Book review: After dark by Haruki Murakami

December 12, 2008

Title: After dark
Author: Haruki Murakami
Pages: 201

After dark is interesting but I just don’t get the point of the whole book. I think Murakami is commenting upon Japanese social ills like prostitution, over-working (especially through the night), gang violence, etc.

Mari is a teenage girl who is spending the night reading at a a restaurant.  It is here that she meets Takahashi, a boy who used to like her older siter Eri.  Eri, for some unknown reason (Wikipedia calls it social withdrawal or hikikomori), sleeps for most of the time. This has been going on for thew past couple of months and is perhaps one of the reasons a young girl like Mair is spending the night alone outside.

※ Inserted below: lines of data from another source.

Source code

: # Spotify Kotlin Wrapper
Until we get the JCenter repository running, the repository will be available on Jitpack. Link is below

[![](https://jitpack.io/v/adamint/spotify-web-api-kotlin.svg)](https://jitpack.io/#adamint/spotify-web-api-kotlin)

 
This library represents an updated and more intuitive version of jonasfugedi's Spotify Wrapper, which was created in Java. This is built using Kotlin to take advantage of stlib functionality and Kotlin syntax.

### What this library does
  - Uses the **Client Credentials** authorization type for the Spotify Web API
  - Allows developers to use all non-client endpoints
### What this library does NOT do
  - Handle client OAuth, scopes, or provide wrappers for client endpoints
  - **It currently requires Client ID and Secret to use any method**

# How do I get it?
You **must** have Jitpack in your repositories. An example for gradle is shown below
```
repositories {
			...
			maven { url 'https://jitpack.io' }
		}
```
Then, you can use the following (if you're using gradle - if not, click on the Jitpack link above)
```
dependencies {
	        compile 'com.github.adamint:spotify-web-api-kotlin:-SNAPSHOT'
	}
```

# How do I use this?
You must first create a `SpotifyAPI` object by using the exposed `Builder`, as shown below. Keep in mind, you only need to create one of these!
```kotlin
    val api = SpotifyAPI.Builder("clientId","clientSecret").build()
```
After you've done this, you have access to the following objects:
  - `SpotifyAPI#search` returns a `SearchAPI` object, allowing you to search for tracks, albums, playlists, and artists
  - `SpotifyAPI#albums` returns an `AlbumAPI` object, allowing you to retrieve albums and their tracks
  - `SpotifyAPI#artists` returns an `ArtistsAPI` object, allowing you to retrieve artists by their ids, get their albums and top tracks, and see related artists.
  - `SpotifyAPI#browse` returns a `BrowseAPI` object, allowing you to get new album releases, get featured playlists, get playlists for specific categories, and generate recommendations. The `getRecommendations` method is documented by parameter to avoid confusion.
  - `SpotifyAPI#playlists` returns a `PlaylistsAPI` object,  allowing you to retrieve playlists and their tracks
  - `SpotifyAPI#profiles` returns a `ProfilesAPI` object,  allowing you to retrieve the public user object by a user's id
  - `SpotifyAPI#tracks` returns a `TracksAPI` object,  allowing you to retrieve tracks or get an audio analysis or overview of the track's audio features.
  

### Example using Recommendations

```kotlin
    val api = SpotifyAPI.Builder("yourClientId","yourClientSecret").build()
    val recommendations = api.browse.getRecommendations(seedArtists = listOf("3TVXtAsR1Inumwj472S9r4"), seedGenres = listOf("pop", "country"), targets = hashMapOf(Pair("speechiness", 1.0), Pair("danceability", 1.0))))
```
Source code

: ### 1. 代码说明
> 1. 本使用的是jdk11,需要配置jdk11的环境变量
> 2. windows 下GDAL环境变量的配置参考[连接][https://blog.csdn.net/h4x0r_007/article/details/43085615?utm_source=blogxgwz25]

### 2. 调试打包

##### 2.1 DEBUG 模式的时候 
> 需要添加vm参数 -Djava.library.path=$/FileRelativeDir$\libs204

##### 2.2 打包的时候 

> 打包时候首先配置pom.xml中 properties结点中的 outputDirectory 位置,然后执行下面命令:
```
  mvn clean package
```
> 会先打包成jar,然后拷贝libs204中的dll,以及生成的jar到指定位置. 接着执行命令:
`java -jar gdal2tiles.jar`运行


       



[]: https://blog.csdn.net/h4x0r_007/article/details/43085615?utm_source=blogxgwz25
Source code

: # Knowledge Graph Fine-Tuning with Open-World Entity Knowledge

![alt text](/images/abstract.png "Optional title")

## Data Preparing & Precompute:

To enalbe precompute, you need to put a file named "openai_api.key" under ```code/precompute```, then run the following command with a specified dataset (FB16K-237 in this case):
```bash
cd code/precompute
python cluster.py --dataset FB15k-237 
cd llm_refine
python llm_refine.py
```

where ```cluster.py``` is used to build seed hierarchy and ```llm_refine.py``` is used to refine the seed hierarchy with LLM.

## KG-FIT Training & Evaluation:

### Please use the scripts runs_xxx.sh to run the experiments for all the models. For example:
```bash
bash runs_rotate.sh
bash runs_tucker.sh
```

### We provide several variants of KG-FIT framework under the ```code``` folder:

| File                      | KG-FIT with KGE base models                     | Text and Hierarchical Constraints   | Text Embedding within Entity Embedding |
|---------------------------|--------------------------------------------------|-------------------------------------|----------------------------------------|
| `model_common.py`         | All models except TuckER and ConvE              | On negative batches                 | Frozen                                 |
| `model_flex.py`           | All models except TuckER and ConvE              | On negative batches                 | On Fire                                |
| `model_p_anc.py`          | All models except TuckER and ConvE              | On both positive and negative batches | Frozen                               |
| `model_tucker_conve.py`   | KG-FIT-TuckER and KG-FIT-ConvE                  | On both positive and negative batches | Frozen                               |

After some time Takahashi leaves her and goes to practice with his bansd after a while. Meanwhile a Chinese prostitute has been beaten up badly by an overworked computer programmer. The manager of the ‘love hotel’ where the beating took place, a retired female wrestler called Kaoru, does not know what to do with the girl as she speaks only Chinese. Takahashi tells Kaoru that Mari knows Chinese and where to find here (the restaurant).

Every chapter is set at a particular time in the night. It begins shortly before midnight and concludes at around 7AM.